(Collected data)
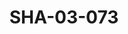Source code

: ---
pid: SHA-03-073
title: SHA-03-073
language: 'en '
collection: Sharhabil Ahmed
original_label: 
rights: Sharhabil Ahmed
location_of_original: Sharhabil Ahmed
photographer_or_studio: 
scanned_from: photograph 8.8 by 14.1
_date: '1978'
location: Khartoum
description: Concert Sharhabil Ahmed Kemal Kela Salah Bashir and Zakia Abu Gasim
additional_notes: 
permission_display: 'yes'
on_server: 'no'
on_website: 'no'
permalink: "/archive/en/sha-03-073.html"
layout: photo-page
---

Work to be completed: When a line of the records holds the word "Ahmed", copy that line.

The completed task:
collection: Sharhabil Ahmed
rights: Sharhabil Ahmed
location_of_original: Sharhabil Ahmed
description: Concert Sharhabil Ahmed Kemal Kela Salah Bashir and Zakia Abu Gasim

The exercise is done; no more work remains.